Influenciadores digitais e seu impacto nas decisões de consumo
Enviada em 02/06/2022
No filme “Tempos Modernos” aborda a temática sobre as revoluções industriais, ilustrando avanços tecnológicos, quais promoveram alterações no modo de viver. Nesse sentido, com o dinamismo atual, esses desenvolvimentos possibilitaram o surgimento de influenciadores e os influenciados, os quais sofrem impactos nas decisões de consumo. Em virtude desses avanços, o fato das empresas utilizarem estratégias de divulgação através dos influencers digitais pode gerar compulsividade de compra pelos usuários, além da idealização da vida perfeita na internet.
Primordialmente, é oportuno discutir sobre a manipulação das marcas para obtenção de bons resultados lucrativos e a maneira que conseguem adquirir esses. A esse respeito, 12,9 milhões de posts de influencisdores patrocinados por marcas foram contabilizados, podendo dobrar os números em 2018, de acordo com o Instagram. Além da pesquisa realizada por Sprout Social indicando 74% de consumidores usarem as mídias sociais como guia de compra. Desse modo, conclui-se a problemática sobre o capitalismo implantado nas plataformas onlines.
Ademais, é notório a construção de um cotidiano ideal na rede social, no qual há probabilidade de gerar efeitos colaterais sobre esse padrão digital. Diante disso, segundo o Indicador de Confiança Digital (IDC), 41% dos jovens brasileiros consideram a internet responsável por doenças e transtornos, assim como, depressão e ansiedade.
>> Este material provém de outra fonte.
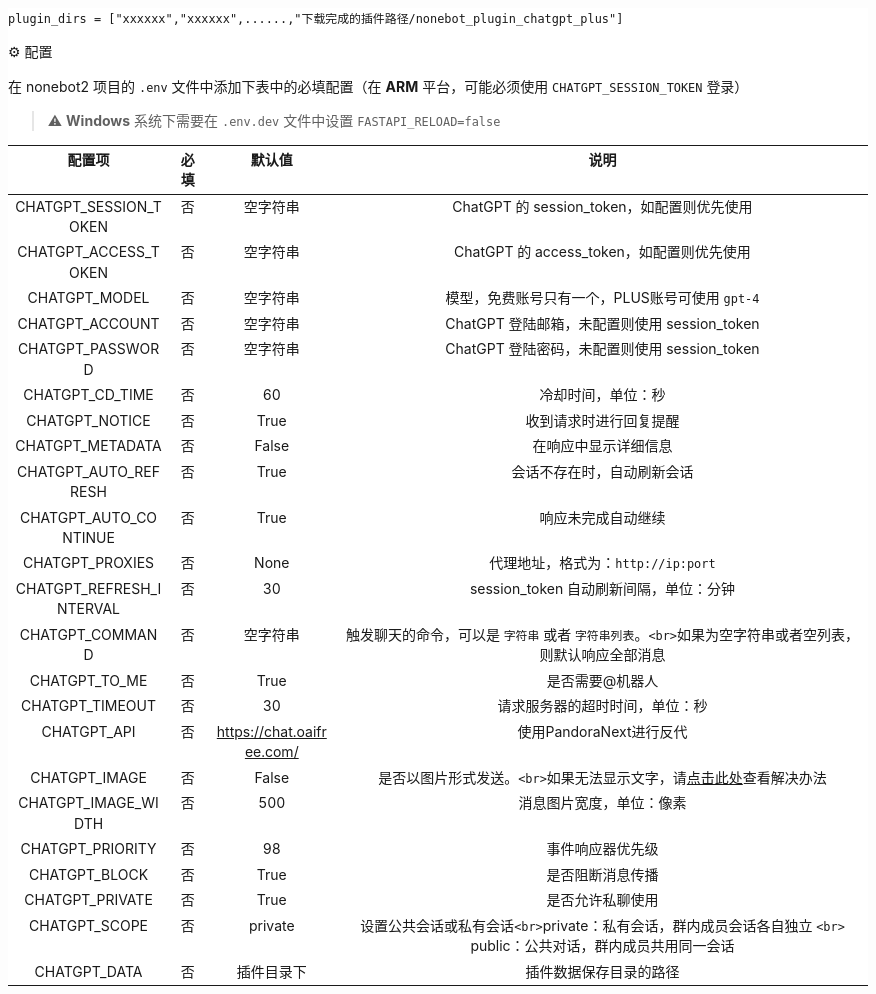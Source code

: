 `plugin_dirs = ["xxxxxx","xxxxxx",......,"下载完成的插件路径/nonebot_plugin_chatgpt_plus"]`

⚙️ 配置

在 nonebot2 项目的 `.env` 文件中添加下表中的必填配置（在 **ARM** 平台，可能必须使用 `CHATGPT_SESSION_TOKEN` 登录）

> ⚠️ **Windows** 系统下需要在 `.env.dev` 文件中设置 `FASTAPI_RELOAD=false`

|          配置项          | 必填 |          默认值          |                                                                                       说明                                                                                       |
| :----------------------: | :--: | :-----------------------: | :------------------------------------------------------------------------------------------------------------------------------------------------------------------------------: |
|  CHATGPT_SESSION_TOKEN  |  否  |         空字符串         |                                                                    ChatGPT 的 session_token，如配置则优先使用                                                                    |
|   CHATGPT_ACCESS_TOKEN   |  否  |         空字符串         |                                                                    ChatGPT 的 access_token，如配置则优先使用                                                                    |
|      CHATGPT_MODEL      |  否  |         空字符串         |                                                                 模型，免费账号只有一个，PLUS账号可使用 `gpt-4`                                                                 |
|     CHATGPT_ACCOUNT     |  否  |         空字符串         |                                                                   ChatGPT 登陆邮箱，未配置则使用 session_token                                                                   |
|     CHATGPT_PASSWORD     |  否  |         空字符串         |                                                                   ChatGPT 登陆密码，未配置则使用 session_token                                                                   |
|     CHATGPT_CD_TIME     |  否  |            60            |                                                                                冷却时间，单位：秒                                                                                |
|      CHATGPT_NOTICE      |  否  |           True           |                                                                              收到请求时进行回复提醒                                                                              |
|     CHATGPT_METADATA     |  否  |           False           |                                                                               在响应中显示详细信息                                                                               |
|   CHATGPT_AUTO_REFRESH   |  否  |           True           |                                                                            会话不存在时，自动刷新会话                                                                            |
|  CHATGPT_AUTO_CONTINUE  |  否  |           True           |                                                                                响应未完成自动继续                                                                                |
|     CHATGPT_PROXIES     |  否  |           None           |                                                                       代理地址，格式为：`http://ip:port`                                                                       |
| CHATGPT_REFRESH_INTERVAL |  否  |            30            |                                                                      session_token 自动刷新间隔，单位：分钟                                                                      |
|     CHATGPT_COMMAND     |  否  |         空字符串         |                                   触发聊天的命令，可以是 `字符串` 或者 `字符串列表`。`<br>`如果为空字符串或者空列表，则默认响应全部消息                                   |
|      CHATGPT_TO_ME      |  否  |           True           |                                                                                 是否需要@机器人                                                                                 |
|     CHATGPT_TIMEOUT     |  否  |            30            |                                                                          请求服务器的超时时间，单位：秒                                                                          |
|       CHATGPT_API       |  否  | https://chat.oaifree.com/ |                                                                             使用PandoraNext进行反代                                                                             |
|      CHATGPT_IMAGE      |  否  |           False           | 是否以图片形式发送。`<br>`如果无法显示文字，请[点击此处](https://github.com/kexue-z/nonebot-plugin-htmlrender#%E5%B8%B8%E8%A7%81%E7%96%91%E9%9A%BE%E6%9D%82%E7%97%87)查看解决办法 |
|   CHATGPT_IMAGE_WIDTH   |  否  |            500            |                                                                             消息图片宽度，单位：像素                                                                             |
|     CHATGPT_PRIORITY     |  否  |            98            |                                                                                 事件响应器优先级                                                                                 |
|      CHATGPT_BLOCK      |  否  |           True           |                                                                                 是否阻断消息传播                                                                                 |
|     CHATGPT_PRIVATE     |  否  |           True           |                                                                                 是否允许私聊使用                                                                                 |
|      CHATGPT_SCOPE      |  否  |          private          |                               设置公共会话或私有会话`<br>`private：私有会话，群内成员会话各自独立 `<br>`public：公共对话，群内成员共用同一会话                               |
|       CHATGPT_DATA       |  否  |        插件目录下        |                                                                              插件数据保存目录的路径                                                                              |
Portanto, é necessário medidas para evitar a fragilização da saúde mental dos usuários devido as interferencias digitais no psicológico do sujeito.
A fim de lutar contra a impulsividade de compra e visar o próprio bem-estar, os indivíduos, aqueles que utilizam diariamente as mídias, por conseguinte, deveriam informar-se mais e refletir sobre, além da transparência de influenciadores no meio digital, o motivo pela aquisição, por meio de buscas por informações concretas e discernimento do real e falso diante o que é visto. Outroassim, instituições escolares, responsáveis por orientar melhores comportamentos aos cidadãos, poderiam alertar os efeitos negativos desse consumo, através de palestras, com o objetivo de conduzi-los visando um maior cuidado com a saúde mental.